┌────────
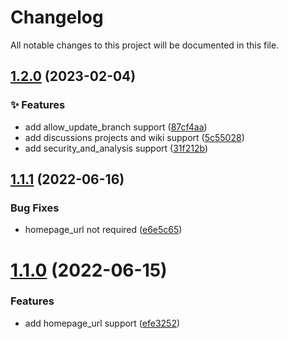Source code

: # Changelog

All notable changes to this project will be documented in this file.

## [1.2.0](https://github.com/StarUbiquitous/terraform-module-github-repos/compare/v1.1.1...v1.2.0) (2023-02-04)


### :sparkles: Features

* add allow_update_branch support ([87cf4aa](https://github.com/StarUbiquitous/terraform-module-github-repos/commit/87cf4aad2d3ab50c6e5757f5f429f84af08bb5b7))
* add discussions projects and wiki support ([5c55028](https://github.com/StarUbiquitous/terraform-module-github-repos/commit/5c55028d79a2f168aae3d3a9e2a71cfe229c0a9a))
* add security_and_analysis support ([31f212b](https://github.com/StarUbiquitous/terraform-module-github-repos/commit/31f212b43377ae3db964302f8200cdfddb2ca94c))

## [1.1.1](https://github.com/StarUbiquitous/terraform-module-github-repos/compare/v1.1.0...v1.1.1) (2022-06-16)


### Bug Fixes

* homepage_url not required ([e6e5c65](https://github.com/StarUbiquitous/terraform-module-github-repos/commit/e6e5c656280b4d2273c67798b0201f3b74d0a5be))

# [1.1.0](https://github.com/StarUbiquitous/terraform-module-github-repos/compare/v1.0.0...v1.1.0) (2022-06-15)


### Features

* add homepage_url support ([efe3252](https://github.com/StarUbiquitous/terraform-module-github-repos/commit/efe32527b91d365c15cec5320c7004a155f92e1e))
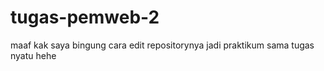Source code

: # tugas-pemweb-2
maaf kak saya bingung cara edit repositorynya jadi praktikum sama tugas nyatu hehe
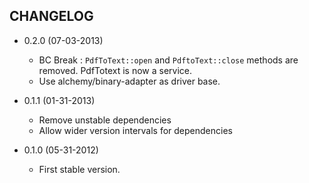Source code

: CHANGELOG
---------

* 0.2.0 (07-03-2013)

  * BC Break : `PdfToText::open` and `PdftoText::close` methods are removed. PdfTotext is now a service.
  * Use alchemy/binary-adapter as driver base.

* 0.1.1 (01-31-2013)

  * Remove unstable dependencies
  * Allow wider version intervals for dependencies

* 0.1.0 (05-31-2012)

  * First stable version.
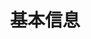 ---
title: 基本信息
position_number: 1.01
parameters:
  - name:
    content:
content_markdown:
left_code_blocks:
  - code_block:
    title:
    language:
right_code_blocks:
  - code_block:
    title:
    language:
---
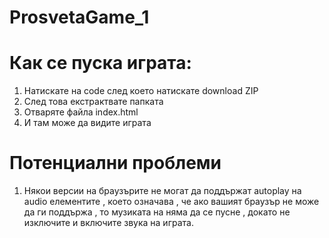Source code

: # ProsvetaGame_1

# Как се пуска играта:
1) Натискате на code след което натискате download ZIP
2) След това екстрактвате папката
3) Отваряте файла index.html
4) И там може да видите играта

# Потенциални проблеми
1) Някои версии на браузърите не могат да поддържат autoplay на audio елементите , което означава , че ако вашият браузър не може да ги поддържа , то музиката 
на няма да се пусне , докато не изключите и включите звука на играта. 
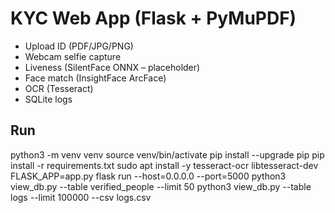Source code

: # KYC Web App (Flask + PyMuPDF)
- Upload ID (PDF/JPG/PNG)
- Webcam selfie capture
- Liveness (SilentFace ONNX – placeholder)
- Face match (InsightFace ArcFace)
- OCR (Tesseract)
- SQLite logs

## Run
python3 -m venv venv
source venv/bin/activate
pip install --upgrade pip
pip install -r requirements.txt
sudo apt install -y tesseract-ocr libtesseract-dev
FLASK_APP=app.py flask run --host=0.0.0.0 --port=5000
python3 view_db.py --table verified_people --limit 50
python3 view_db.py --table logs --limit 100000 --csv logs.csv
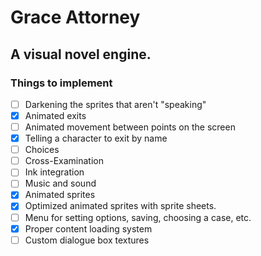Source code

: # Grace Attorney
## A visual novel engine.


### Things to implement
- [ ] Darkening the sprites that aren't "speaking"
- [X] Animated exits
- [ ] Animated movement between points on the screen
- [X] Telling a character to exit by name
- [ ] Choices
- [ ] Cross-Examination
- [ ] Ink integration
- [ ] Music and sound
- [X] Animated sprites
- [X] Optimized animated sprites with sprite sheets.
- [ ] Menu for setting options, saving, choosing a case, etc.
- [X] Proper content loading system
- [ ] Custom dialogue box textures
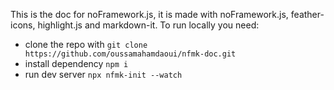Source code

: This is the doc for noFramework.js, it is made with noFramework.js, feather-icons, highlight.js and markdown-it. To run locally you need:
  - clone the repo with `git clone https://github.com/oussamahamdaoui/nfmk-doc.git`
  - install dependency `npm i`
  - run dev server `npx nfmk-init --watch`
└────────
- _What to produce_
In repeating the entries, exclude the pictures and alter nothing else.

- _Solution below_
Source code

: # Changelog

All notable changes to this project will be documented in this file.

## [1.2.0](https://github.com/StarUbiquitous/terraform-module-github-repos/compare/v1.1.1...v1.2.0) (2023-02-04)


### :sparkles: Features

* add allow_update_branch support ([87cf4aa](https://github.com/StarUbiquitous/terraform-module-github-repos/commit/87cf4aad2d3ab50c6e5757f5f429f84af08bb5b7))
* add discussions projects and wiki support ([5c55028](https://github.com/StarUbiquitous/terraform-module-github-repos/commit/5c55028d79a2f168aae3d3a9e2a71cfe229c0a9a))
* add security_and_analysis support ([31f212b](https://github.com/StarUbiquitous/terraform-module-github-repos/commit/31f212b43377ae3db964302f8200cdfddb2ca94c))

## [1.1.1](https://github.com/StarUbiquitous/terraform-module-github-repos/compare/v1.1.0...v1.1.1) (2022-06-16)


### Bug Fixes

* homepage_url not required ([e6e5c65](https://github.com/StarUbiquitous/terraform-module-github-repos/commit/e6e5c656280b4d2273c67798b0201f3b74d0a5be))

# [1.1.0](https://github.com/StarUbiquitous/terraform-module-github-repos/compare/v1.0.0...v1.1.0) (2022-06-15)


### Features

* add homepage_url support ([efe3252](https://github.com/StarUbiquitous/terraform-module-github-repos/commit/efe32527b91d365c15cec5320c7004a155f92e1e))
Source code

: # tugas-pemweb-2
maaf kak saya bingung cara edit repositorynya jadi praktikum sama tugas nyatu hehe
Source code

: CHANGELOG
---------

* 0.2.0 (07-03-2013)

  * BC Break : `PdfToText::open` and `PdftoText::close` methods are removed. PdfTotext is now a service.
  * Use alchemy/binary-adapter as driver base.

* 0.1.1 (01-31-2013)

  * Remove unstable dependencies
  * Allow wider version intervals for dependencies

* 0.1.0 (05-31-2012)

  * First stable version.
 ---
title: 基本信息
position_number: 1.01
parameters:
  - name:
    content:
content_markdown:
left_code_blocks:
  - code_block:
    title:
    language:
right_code_blocks:
  - code_block:
    title:
    language:
---
Source code

: # ProsvetaGame_1

# Как се пуска играта:
1) Натискате на code след което натискате download ZIP
2) След това екстрактвате папката
3) Отваряте файла index.html
4) И там може да видите играта

# Потенциални проблеми
1) Някои версии на браузърите не могат да поддържат autoplay на audio елементите , което означава , че ако вашият браузър не може да ги поддържа , то музиката 
на няма да се пусне , докато не изключите и включите звука на играта. 
Source code

: # KYC Web App (Flask + PyMuPDF)
- Upload ID (PDF/JPG/PNG)
- Webcam selfie capture
- Liveness (SilentFace ONNX – placeholder)
- Face match (InsightFace ArcFace)
- OCR (Tesseract)
- SQLite logs

## Run
python3 -m venv venv
source venv/bin/activate
pip install --upgrade pip
pip install -r requirements.txt
sudo apt install -y tesseract-ocr libtesseract-dev
FLASK_APP=app.py flask run --host=0.0.0.0 --port=5000
python3 view_db.py --table verified_people --limit 50
python3 view_db.py --table logs --limit 100000 --csv logs.csv
Source code

: # Grace Attorney
## A visual novel engine.


### Things to implement
- [ ] Darkening the sprites that aren't "speaking"
- [X] Animated exits
- [ ] Animated movement between points on the screen
- [X] Telling a character to exit by name
- [ ] Choices
- [ ] Cross-Examination
- [ ] Ink integration
- [ ] Music and sound
- [X] Animated sprites
- [X] Optimized animated sprites with sprite sheets.
- [ ] Menu for setting options, saving, choosing a case, etc.
- [X] Proper content loading system
- [ ] Custom dialogue box textures
Source code

: This is the doc for noFramework.js, it is made with noFramework.js, feather-icons, highlight.js and markdown-it. To run locally you need:
  - clone the repo with `git clone https://github.com/oussamahamdaoui/nfmk-doc.git`
  - install dependency `npm i`
  - run dev server `npx nfmk-init --watch`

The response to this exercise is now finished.